22. Requests that are received from commercial organisations are generally for marketing purposes and clearly represent an abuse of the legislation with institutions, and indirectly the taxpayer, subsidising these organisations’ marketing operations. In Leicester’s case, this amounts to around £25,000 per annum. A request recently received by the University asked for detailed information relating to IT equipment and IT support arrangements. It is understood that the same request has also been sent to over 1,400 public authorities. On the basis of a conservative estimate that on average it will require one day’s effort by each authority to respond to the request, this amounts to around six years effort being paid for out of the public purse for a single request for presumably one marketing organisation.

23. There are also examples of requests for which it is difficult to discern any benefit to the public or that could even be considered to be frivolous, which includes a request received for numbers and details of a particular group of students that was graduating to assist in the organisation of a ball.

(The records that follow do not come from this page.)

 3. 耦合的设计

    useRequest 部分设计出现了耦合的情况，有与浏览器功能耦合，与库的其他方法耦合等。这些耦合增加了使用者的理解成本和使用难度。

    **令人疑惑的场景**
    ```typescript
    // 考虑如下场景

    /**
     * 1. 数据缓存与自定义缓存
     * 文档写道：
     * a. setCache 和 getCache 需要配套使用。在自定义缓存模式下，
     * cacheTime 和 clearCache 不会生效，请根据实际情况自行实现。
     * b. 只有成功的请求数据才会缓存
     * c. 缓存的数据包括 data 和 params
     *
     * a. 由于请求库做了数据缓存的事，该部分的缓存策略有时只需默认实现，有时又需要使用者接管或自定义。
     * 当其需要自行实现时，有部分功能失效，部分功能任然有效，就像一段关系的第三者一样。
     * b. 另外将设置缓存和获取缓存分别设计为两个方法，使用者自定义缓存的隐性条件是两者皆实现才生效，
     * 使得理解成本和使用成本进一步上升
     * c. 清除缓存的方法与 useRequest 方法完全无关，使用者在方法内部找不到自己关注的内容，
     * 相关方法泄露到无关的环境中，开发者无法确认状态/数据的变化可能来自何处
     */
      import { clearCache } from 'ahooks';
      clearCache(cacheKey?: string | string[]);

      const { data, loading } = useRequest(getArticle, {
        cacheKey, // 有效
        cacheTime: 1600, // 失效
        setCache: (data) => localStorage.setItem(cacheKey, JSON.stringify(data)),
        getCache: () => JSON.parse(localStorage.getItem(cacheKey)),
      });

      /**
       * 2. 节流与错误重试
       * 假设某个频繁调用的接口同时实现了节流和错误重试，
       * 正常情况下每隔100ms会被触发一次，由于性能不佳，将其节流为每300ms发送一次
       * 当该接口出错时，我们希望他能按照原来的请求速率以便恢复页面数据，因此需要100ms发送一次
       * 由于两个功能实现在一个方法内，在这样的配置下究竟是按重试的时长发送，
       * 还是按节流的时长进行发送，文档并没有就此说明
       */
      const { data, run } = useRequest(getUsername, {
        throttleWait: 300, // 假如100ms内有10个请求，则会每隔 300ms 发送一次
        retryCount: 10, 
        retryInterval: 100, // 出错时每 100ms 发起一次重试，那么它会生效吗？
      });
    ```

24. Nevertheless there are clearly a number which do fall within the spirit of the legislation and for which it is important that the right of access is maintained. However, given that the publication scheme is barely used, and that of the 356 requests received by the University over the past three years, a little over 200 may be considered to be in the spirit of the legislation, it is effectively costing the University £185,000 to satisfy the information requirements of an average of 67 requestors each year. Clearly these needs could be addressed in a more cost-effective manner.


25. The University clearly fully supports the principles upon which the legislation is founded. However, in their implementation the University’s view is that the legislation is not meeting requirements. It is expensive to administer and the reactive nature of its application in practice is generating a view by default that public authorities are not only being secretive but are also acting in an improper manner. This is a great disservice and at times can be very offensive to the hard-working and committed staff working in public authorities.

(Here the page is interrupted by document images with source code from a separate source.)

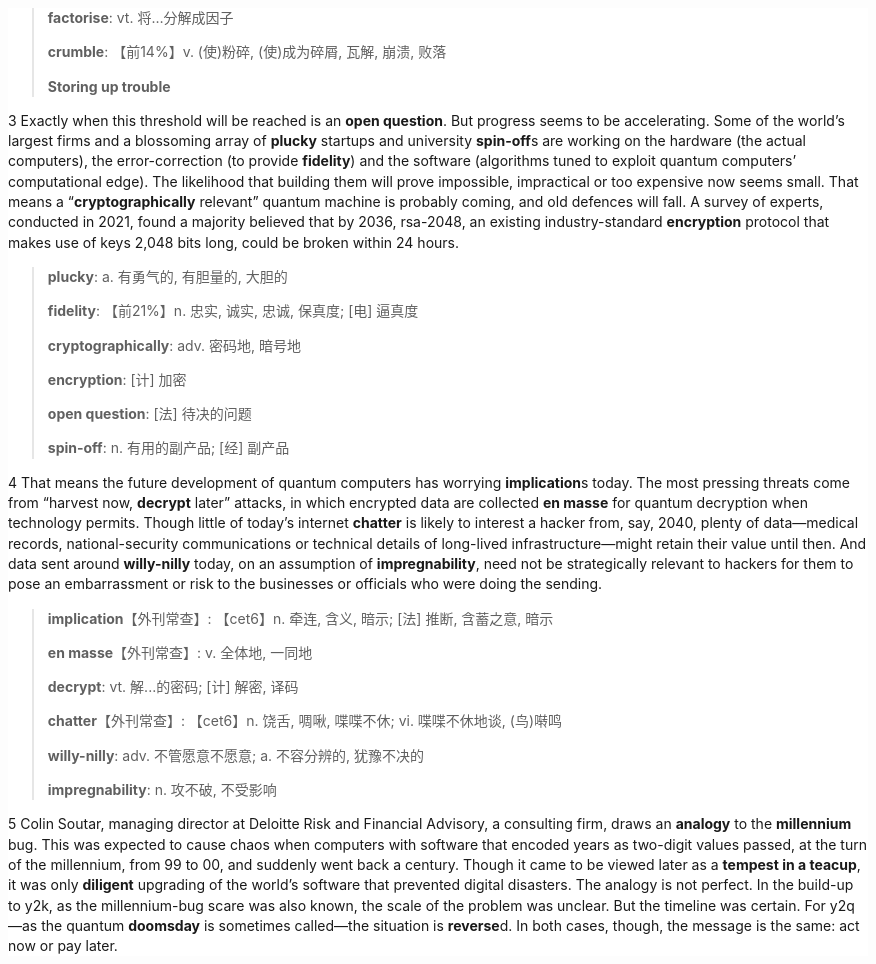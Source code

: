 > **factorise**: vt. 将…分解成因子
>
> **crumble**: 【前14%】v. (使)粉碎, (使)成为碎屑, 瓦解, 崩溃, 败落
>
> **Storing up trouble**
>

3 Exactly when this threshold will be reached is an **open question**. But progress seems to be accelerating. Some of the world’s largest firms and a blossoming array of **plucky** startups and university **spin-off**s are working on the hardware (the actual computers), the error-correction (to provide **fidelity**) and the software (algorithms tuned to exploit quantum computers’ computational edge). The likelihood that building them will prove impossible, impractical or too expensive now seems small. That means a “**cryptographically** relevant” quantum machine is probably coming, and old defences will fall. A survey of experts, conducted in 2021, found a majority believed that by 2036, rsa-2048, an existing industry-standard **encryption** protocol that makes use of keys 2,048 bits long, could be broken within 24 hours.

> **plucky**: a. 有勇气的, 有胆量的, 大胆的
>
> **fidelity**: 【前21%】n. 忠实, 诚实, 忠诚, 保真度; [电] 逼真度
>
> **cryptographically**: adv. 密码地, 暗号地
>
> **encryption**: [计] 加密
>
> **open question**: [法] 待决的问题
>
> **spin-off**: n. 有用的副产品; [经] 副产品
>

4 That means the future development of quantum computers has worrying **implication**s today. The most pressing threats come from “harvest now, **decrypt** later” attacks, in which encrypted data are collected **en masse** for quantum decryption when technology permits. Though little of today’s internet **chatter** is likely to interest a hacker from, say, 2040, plenty of data—medical records, national-security communications or technical details of long-lived infrastructure—might retain their value until then. And data sent around **willy-nilly** today, on an assumption of **impregnability**, need not be strategically relevant to hackers for them to pose an embarrassment or risk to the businesses or officials who were doing the sending.

> **implication**【外刊常查】: 【cet6】n. 牵连, 含义, 暗示; [法] 推断, 含蓄之意, 暗示
>
> **en masse**【外刊常查】: v. 全体地, 一同地
>
> **decrypt**: vt. 解...的密码; [计] 解密, 译码
>
> **chatter**【外刊常查】: 【cet6】n. 饶舌, 啁啾, 喋喋不休; vi. 喋喋不休地谈, (鸟)啭鸣
>
> **willy-nilly**: adv. 不管愿意不愿意; a. 不容分辨的, 犹豫不决的
>
> **impregnability**: n. 攻不破, 不受影响
>

5 Colin Soutar, managing director at Deloitte Risk and Financial Advisory, a consulting firm, draws an **analogy** to the **millennium** bug. This was expected to cause chaos when computers with software that encoded years as two-digit values passed, at the turn of the millennium, from 99 to 00, and suddenly went back a century. Though it came to be viewed later as a **tempest in a teacup**, it was only **diligent** upgrading of the world’s software that prevented digital disasters.
The analogy is not perfect. In the build-up to y2k, as the millennium-bug scare was also known, the scale of the problem was unclear. But the timeline was certain. For y2q—as the quantum **doomsday** is sometimes called—the situation is **reverse**d. In both cases, though, the message is the same: act now or pay later.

26. The University considers that a more proactive approach is necessary in order to provide broader access to information and to give assurance regarding proper management and use of public funds, and to do so in a more cost-effective manner.

27. There is also a need to review the legislation with respect to the higher education sector, both public and private, in order to provide a “level playing field”. Such review should also give broader consideration of the justification for higher education falling within the scope of the FOI legislation given the reducing level of government funding.

28. A revised approach to FOI could include the following elements:

(a)A more prescriptive publication scheme applicable to the public and private higher education sectors.

(b)Enhanced financial and other regulation where considered appropriate for the publicly-funded HE sector.

(c)A more restricted right of access to information subject to appropriate safeguards.

(d)Greater recognition of public authorities operating in a competitive environment and protection of information of commercial value.

(e)Controls on the accessibility of teaching and research outputs where appropriate.

(f)Greater clarity in the definition and application of exemptions.

(g)Restrictions on who may request access to information and for what purpose linked to a charging method allowing greater cost recovery where appropriate.

29. From the higher education sector’s perspective this approach would place it on a more equal footing with both the private and international sectors, and reduce the cost of compliance, but more importantly it would align with the direction the sector is already taking with respect to the provision of service and information.